A circulation port allowing flow directly from the flowbore of the drill string 10 and into the annulus 30 to increase fluid flow in the annulus 30 may be used in combination with any of the above solutions or embodiments. Although it is preferred that the circulating sub not be used while drilling, any of the solutions or embodiments which can be performed while not drilling are viable options to be used in combination with the circulation sub. The practical problem is that if there is a bypass of fluid above the motor, there may be insufficient fluid passing through the motor to adequately rotate the bit. It is possible to jet the circulation sub so as to bypass a significant amount of fluid and still drill. Ultimately, there are two limitations: (1) only a finite volume of fluid can be pumped down the drill string and (2) the jets tend to erode or curve the borehole wall. Deflectors may be used on the nozzles of the jet circulation subs to prevent the nozzles from directing fluid directly against the borehole wall. There is also concern over turbulence in certain formations. The erosion of the borehole is largely a function of the type formation making up the borehole wall. If the formations are soft, the turbulent flow will also cause erosion. If the borehole wall is granite, there will be no erosion. Another practical erosion problem is actual erosion caused in the circulation sub. This erosion occurs internally in the sub due to the abrasive nature of the drilling fluid and its contents.
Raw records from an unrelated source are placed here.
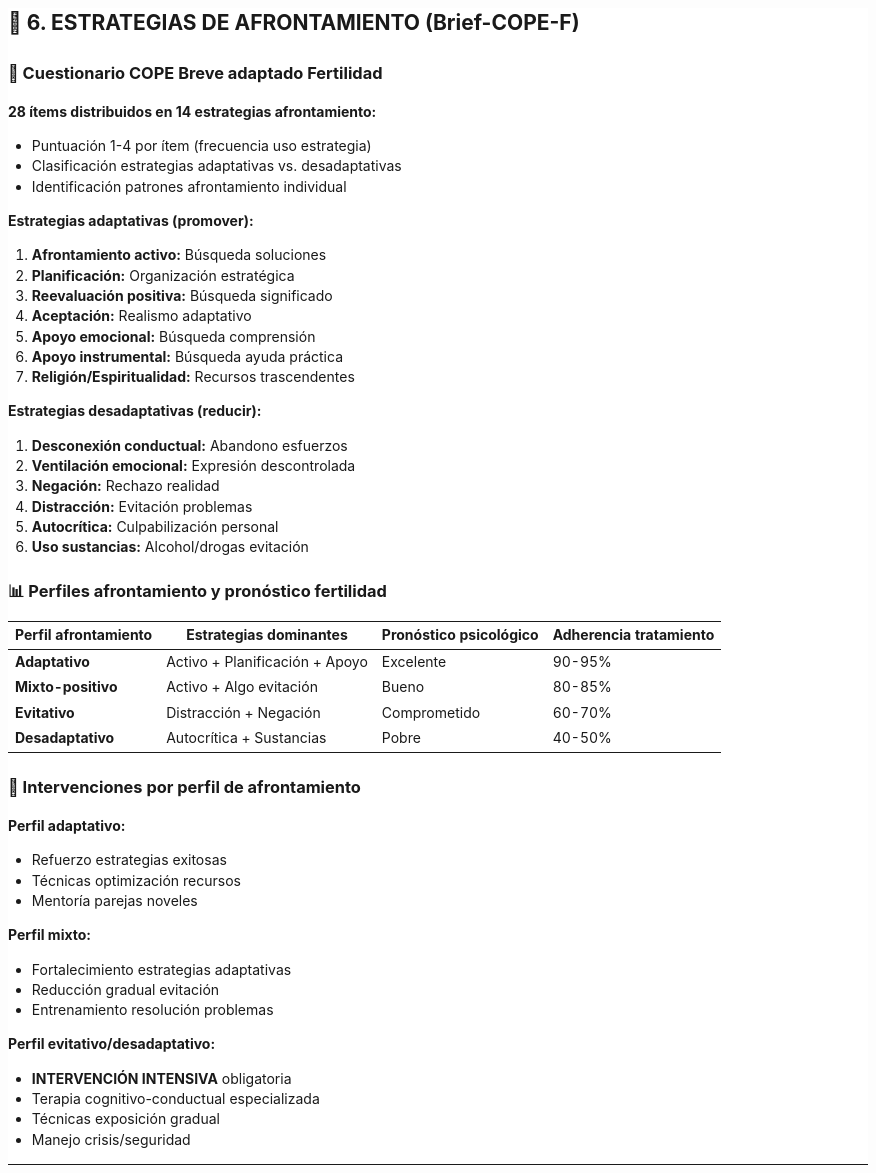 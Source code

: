 
## 📌 6. ESTRATEGIAS DE AFRONTAMIENTO (Brief-COPE-F)

### 🧬 Cuestionario COPE Breve adaptado Fertilidad
**28 ítems distribuidos en 14 estrategias afrontamiento:**
- Puntuación 1-4 por ítem (frecuencia uso estrategia)
- Clasificación estrategias adaptativas vs. desadaptativas
- Identificación patrones afrontamiento individual

**Estrategias adaptativas (promover):**
1. **Afrontamiento activo:** Búsqueda soluciones
2. **Planificación:** Organización estratégica
3. **Reevaluación positiva:** Búsqueda significado
4. **Aceptación:** Realismo adaptativo
5. **Apoyo emocional:** Búsqueda comprensión
6. **Apoyo instrumental:** Búsqueda ayuda práctica
7. **Religión/Espiritualidad:** Recursos trascendentes

**Estrategias desadaptativas (reducir):**
1. **Desconexión conductual:** Abandono esfuerzos
2. **Ventilación emocional:** Expresión descontrolada
3. **Negación:** Rechazo realidad
4. **Distracción:** Evitación problemas
5. **Autocrítica:** Culpabilización personal
6. **Uso sustancias:** Alcohol/drogas evitación

### 📊 Perfiles afrontamiento y pronóstico fertilidad

| Perfil afrontamiento | Estrategias dominantes | Pronóstico psicológico | Adherencia tratamiento |
|---------------------|----------------------|----------------------|----------------------|
| **Adaptativo** | Activo + Planificación + Apoyo | Excelente | 90-95% |
| **Mixto-positivo** | Activo + Algo evitación | Bueno | 80-85% |
| **Evitativo** | Distracción + Negación | Comprometido | 60-70% |
| **Desadaptativo** | Autocrítica + Sustancias | Pobre | 40-50% |

### 🎯 Intervenciones por perfil de afrontamiento

**Perfil adaptativo:**
- Refuerzo estrategias exitosas
- Técnicas optimización recursos
- Mentoría parejas noveles

**Perfil mixto:**
- Fortalecimiento estrategias adaptativas
- Reducción gradual evitación
- Entrenamiento resolución problemas

**Perfil evitativo/desadaptativo:**
- **INTERVENCIÓN INTENSIVA** obligatoria
- Terapia cognitivo-conductual especializada
- Técnicas exposición gradual
- Manejo crisis/seguridad

---
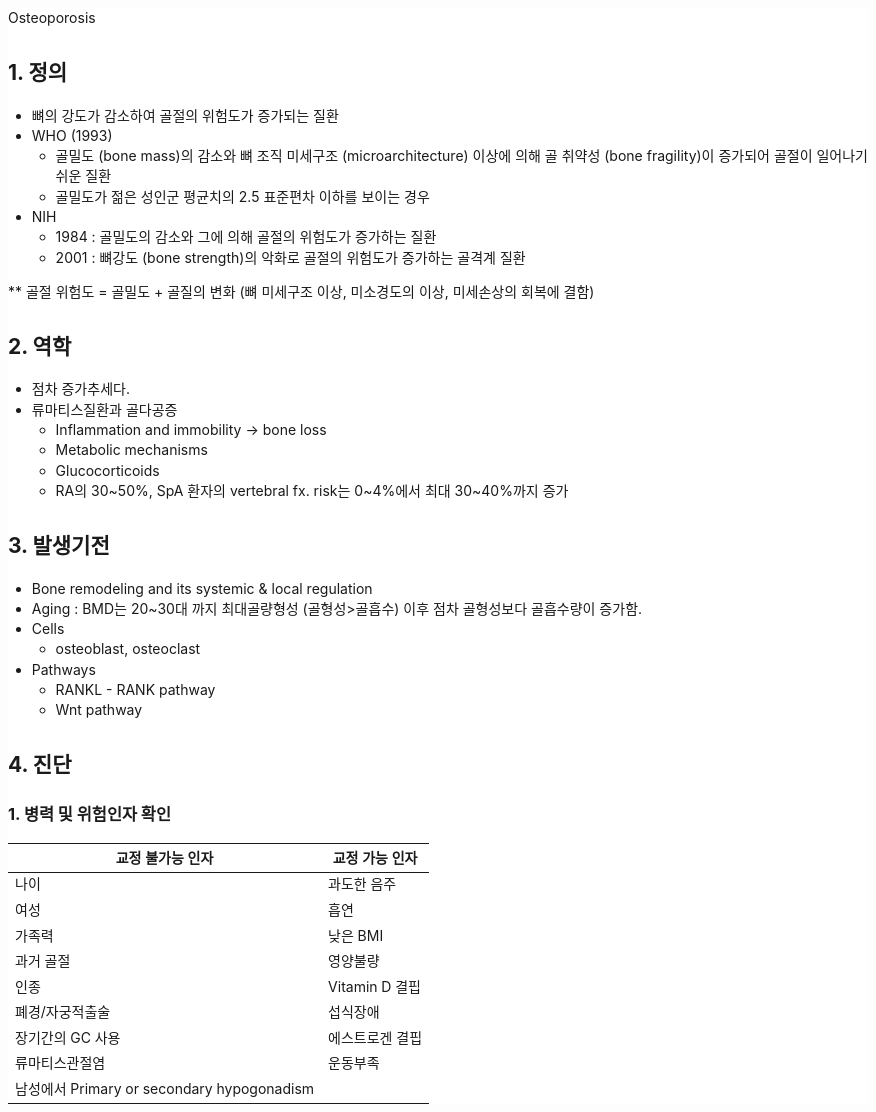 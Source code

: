 Osteoporosis

## 1. 정의
- 뼈의 강도가 감소하여 골절의 위험도가 증가되는 질환
- WHO (1993)
    - 골밀도 (bone mass)의 감소와 뼈 조직 미세구조 (microarchitecture) 이상에 의해 골 취약성 (bone fragility)이 증가되어 골절이 일어나기 쉬운 질환
    - 골밀도가 젊은 성인군 평균치의 2.5 표준편차 이하를 보이는 경우
- NIH
    - 1984 : 골밀도의 감소와 그에 의해 골절의 위험도가 증가하는 질환
    - 2001 : 뼈강도 (bone strength)의 악화로 골절의 위험도가 증가하는 골격계 질환

** 골절 위험도 = 골밀도 + 골질의 변화 (뼈 미세구조 이상, 미소경도의 이상, 미세손상의 회복에 결함)

## 2. 역학
- 점차 증가추세다.
- 류마티스질환과 골다공증
    - Inflammation and immobility -> bone loss
    - Metabolic mechanisms
    - Glucocorticoids
    - RA의 30~50%, SpA 환자의 vertebral fx. risk는 0~4%에서 최대 30~40%까지 증가

## 3. 발생기전
- Bone remodeling and its systemic & local regulation
- Aging : BMD는 20~30대 까지 최대골량형성 (골형성>골흡수) 이후 점차 골형성보다 골흡수량이 증가함.
- Cells
    - osteoblast, osteoclast
- Pathways
    - RANKL - RANK pathway
    - Wnt pathway

## 4. 진단
### 1. 병력 및 위험인자 확인
|교정 불가능 인자|교정 가능 인자|
|---|---|
|나이|과도한 음주|
|여성|흡연|
|가족력|낮은 BMI|
|과거 골절|영양불량|
|인종|Vitamin D 결핍|
|폐경/자궁적출술|섭식장애|
|장기간의 GC 사용|에스트로겐 결핍|
|류마티스관절염|운동부족|
|남성에서 Primary or secondary hypogonadism||
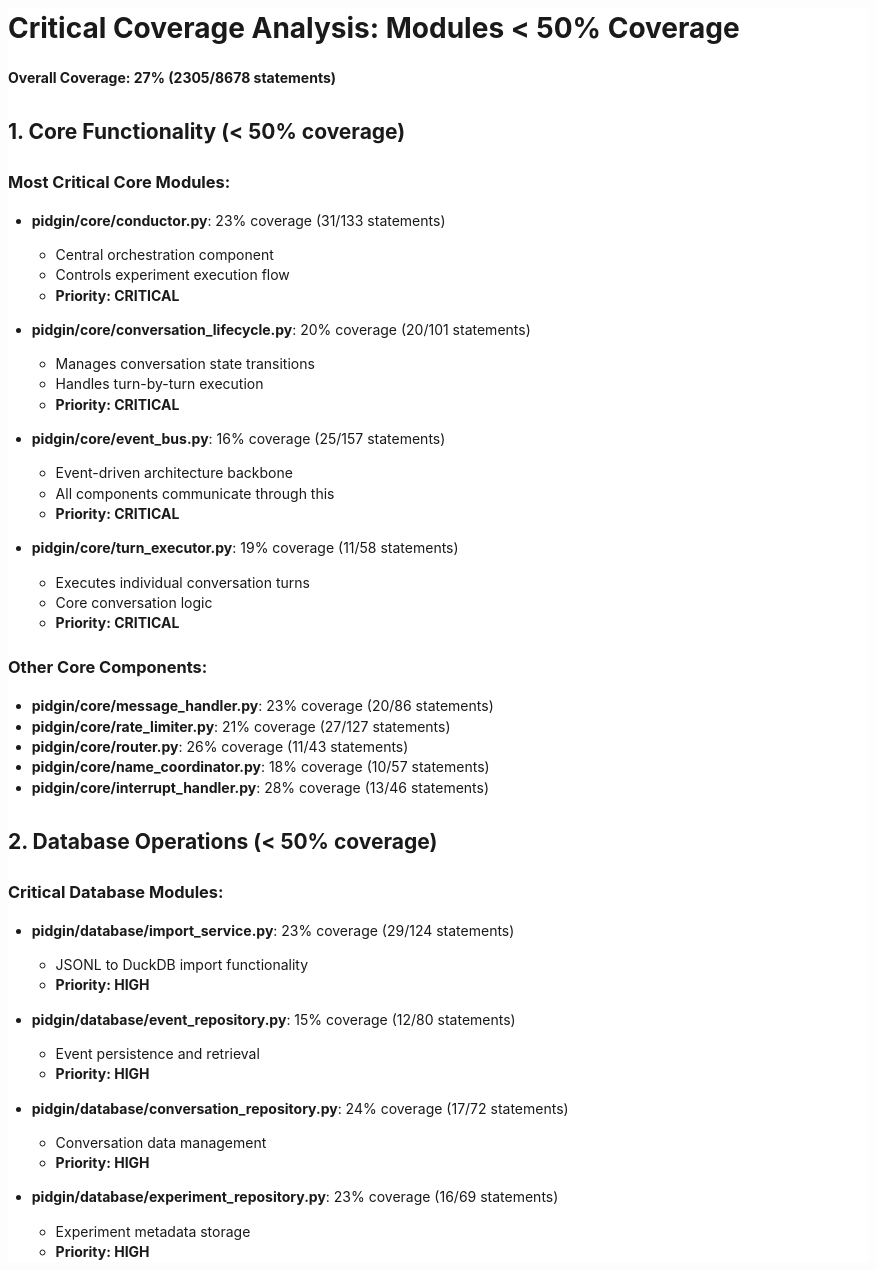 # Critical Coverage Analysis: Modules < 50% Coverage

**Overall Coverage: 27% (2305/8678 statements)**

## 1. Core Functionality (< 50% coverage)

### Most Critical Core Modules:
- **pidgin/core/conductor.py**: 23% coverage (31/133 statements)
  - Central orchestration component
  - Controls experiment execution flow
  - **Priority: CRITICAL**

- **pidgin/core/conversation_lifecycle.py**: 20% coverage (20/101 statements)
  - Manages conversation state transitions
  - Handles turn-by-turn execution
  - **Priority: CRITICAL**

- **pidgin/core/event_bus.py**: 16% coverage (25/157 statements)
  - Event-driven architecture backbone
  - All components communicate through this
  - **Priority: CRITICAL**

- **pidgin/core/turn_executor.py**: 19% coverage (11/58 statements)
  - Executes individual conversation turns
  - Core conversation logic
  - **Priority: CRITICAL**

### Other Core Components:
- **pidgin/core/message_handler.py**: 23% coverage (20/86 statements)
- **pidgin/core/rate_limiter.py**: 21% coverage (27/127 statements)
- **pidgin/core/router.py**: 26% coverage (11/43 statements)
- **pidgin/core/name_coordinator.py**: 18% coverage (10/57 statements)
- **pidgin/core/interrupt_handler.py**: 28% coverage (13/46 statements)

## 2. Database Operations (< 50% coverage)

### Critical Database Modules:
- **pidgin/database/import_service.py**: 23% coverage (29/124 statements)
  - JSONL to DuckDB import functionality
  - **Priority: HIGH**

- **pidgin/database/event_repository.py**: 15% coverage (12/80 statements)
  - Event persistence and retrieval
  - **Priority: HIGH**

- **pidgin/database/conversation_repository.py**: 24% coverage (17/72 statements)
  - Conversation data management
  - **Priority: HIGH**

- **pidgin/database/experiment_repository.py**: 23% coverage (16/69 statements)
  - Experiment metadata storage
  - **Priority: HIGH**
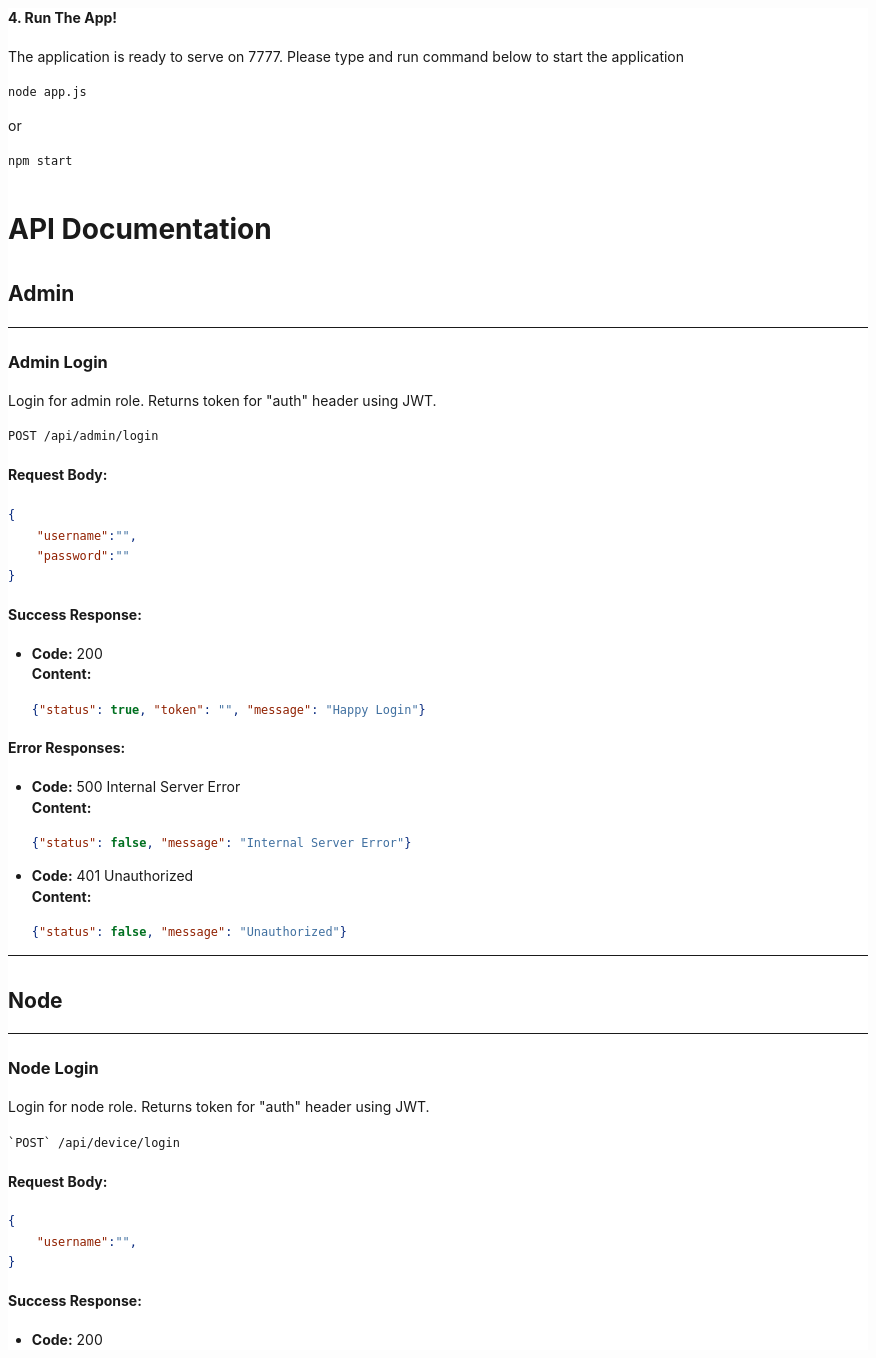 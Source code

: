 #### 4. Run The App!
The application is ready to serve on 7777. Please type and run command below to start the application
```
node app.js
```
or
```
npm start
```

# API Documentation
## **Admin**
---
### **Admin Login**
  Login for admin role. Returns token for "auth" header using JWT.
  ```
  POST /api/admin/login
  ```
#### Request Body:
  ```json
  {
      "username":"",
      "password":""
  }
  ```
#### **Success Response:**
* **Code:** 200 <br />
  **Content:** 
  ```json
  {"status": true, "token": "", "message": "Happy Login"}
  ```
#### **Error Responses:**
* **Code:** 500 Internal Server Error <br />
  **Content:** 
   ```json
   {"status": false, "message": "Internal Server Error"}
   ```
* **Code:** 401 Unauthorized <br />
  **Content:** 
  ```json
  {"status": false, "message": "Unauthorized"}
  ```
---
## **Node**
---
### **Node Login**
  Login for node role. Returns token for "auth" header using JWT.
  ```
  `POST` /api/device/login
  ```
#### **Request Body:**
  ```json
  {
      "username":"",
  }
  ```
#### **Success Response:**
* **Code:** 200 <br /> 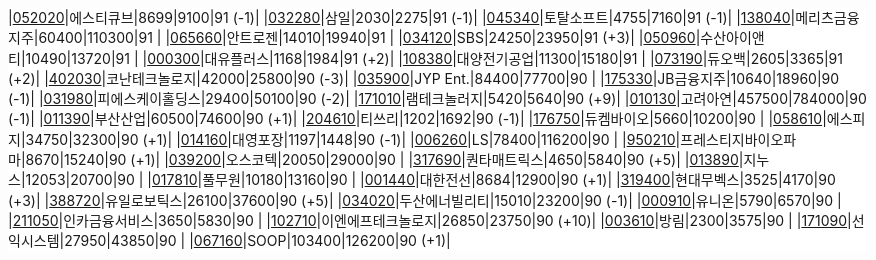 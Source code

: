 |[052020](https://finance.daum.net/quotes/A052020)|에스티큐브|8699|9100|91 (-1)|
|[032280](https://finance.daum.net/quotes/A032280)|삼일|2030|2275|91 (-1)|
|[045340](https://finance.daum.net/quotes/A045340)|토탈소프트|4755|7160|91 (-1)|
|[138040](https://finance.daum.net/quotes/A138040)|메리츠금융지주|60400|110300|91 |
|[065660](https://finance.daum.net/quotes/A065660)|안트로젠|14010|19940|91 |
|[034120](https://finance.daum.net/quotes/A034120)|SBS|24250|23950|91 (+3)|
|[050960](https://finance.daum.net/quotes/A050960)|수산아이앤티|10490|13720|91 |
|[000300](https://finance.daum.net/quotes/A000300)|대유플러스|1168|1984|91 (+2)|
|[108380](https://finance.daum.net/quotes/A108380)|대양전기공업|11300|15180|91 |
|[073190](https://finance.daum.net/quotes/A073190)|듀오백|2605|3365|91 (+2)|
|[402030](https://finance.daum.net/quotes/A402030)|코난테크놀로지|42000|25800|90 (-3)|
|[035900](https://finance.daum.net/quotes/A035900)|JYP Ent.|84400|77700|90 |
|[175330](https://finance.daum.net/quotes/A175330)|JB금융지주|10640|18960|90 (-1)|
|[031980](https://finance.daum.net/quotes/A031980)|피에스케이홀딩스|29400|50100|90 (-2)|
|[171010](https://finance.daum.net/quotes/A171010)|램테크놀러지|5420|5640|90 (+9)|
|[010130](https://finance.daum.net/quotes/A010130)|고려아연|457500|784000|90 (-1)|
|[011390](https://finance.daum.net/quotes/A011390)|부산산업|60500|74600|90 (+1)|
|[204610](https://finance.daum.net/quotes/A204610)|티쓰리|1202|1692|90 (-1)|
|[176750](https://finance.daum.net/quotes/A176750)|듀켐바이오|5660|10200|90 |
|[058610](https://finance.daum.net/quotes/A058610)|에스피지|34750|32300|90 (+1)|
|[014160](https://finance.daum.net/quotes/A014160)|대영포장|1197|1448|90 (-1)|
|[006260](https://finance.daum.net/quotes/A006260)|LS|78400|116200|90 |
|[950210](https://finance.daum.net/quotes/A950210)|프레스티지바이오파마|8670|15240|90 (+1)|
|[039200](https://finance.daum.net/quotes/A039200)|오스코텍|20050|29000|90 |
|[317690](https://finance.daum.net/quotes/A317690)|퀀타매트릭스|4650|5840|90 (+5)|
|[013890](https://finance.daum.net/quotes/A013890)|지누스|12053|20700|90 |
|[017810](https://finance.daum.net/quotes/A017810)|풀무원|10180|13160|90 |
|[001440](https://finance.daum.net/quotes/A001440)|대한전선|8684|12900|90 (+1)|
|[319400](https://finance.daum.net/quotes/A319400)|현대무벡스|3525|4170|90 (+3)|
|[388720](https://finance.daum.net/quotes/A388720)|유일로보틱스|26100|37600|90 (+5)|
|[034020](https://finance.daum.net/quotes/A034020)|두산에너빌리티|15010|23200|90 (-1)|
|[000910](https://finance.daum.net/quotes/A000910)|유니온|5790|6570|90 |
|[211050](https://finance.daum.net/quotes/A211050)|인카금융서비스|3650|5830|90 |
|[102710](https://finance.daum.net/quotes/A102710)|이엔에프테크놀로지|26850|23750|90 (+10)|
|[003610](https://finance.daum.net/quotes/A003610)|방림|2300|3575|90 |
|[171090](https://finance.daum.net/quotes/A171090)|선익시스템|27950|43850|90 |
|[067160](https://finance.daum.net/quotes/A067160)|SOOP|103400|126200|90 (+1)|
The present invention provides many advantages over the prior art. First, having the ability to float the drill pipe in a deviated portion of a well bore allows the operator to design new well plans and drill plans because of this added advantage. The chief advantage is efficient cleaning of the borehole. Cleaning the borehole allows the operator to drill a longer interval and a deeper well. The drill pipe can stay in the hole longer and the drilling is more efficient. Although floating the pipe may be preferred, any means for raising and positioning the pipe on the high side of a deviated or horizontal borehole permits these advantages.
Further, the present invention has the advantage of making possible the drilling of greater lengths of borehole before various conventional methods of cleaning the cuttings out of the borehole may then be deployed. Other advantages include the reduction in the time associated with drilling using coiled tubing. Further, the present invention reduces the cost associated with drilling using coiled tubing. The present invention also allows the length of the well which can be drilled with coiled tubing to be extended. The present invention also improves the economics of drilling with coiled tubing as compared with conventional methods.
While a preferred embodiment of the invention has been shown and described, modifications thereof can be made by one skilled in the art without departing from the spirit of the invention.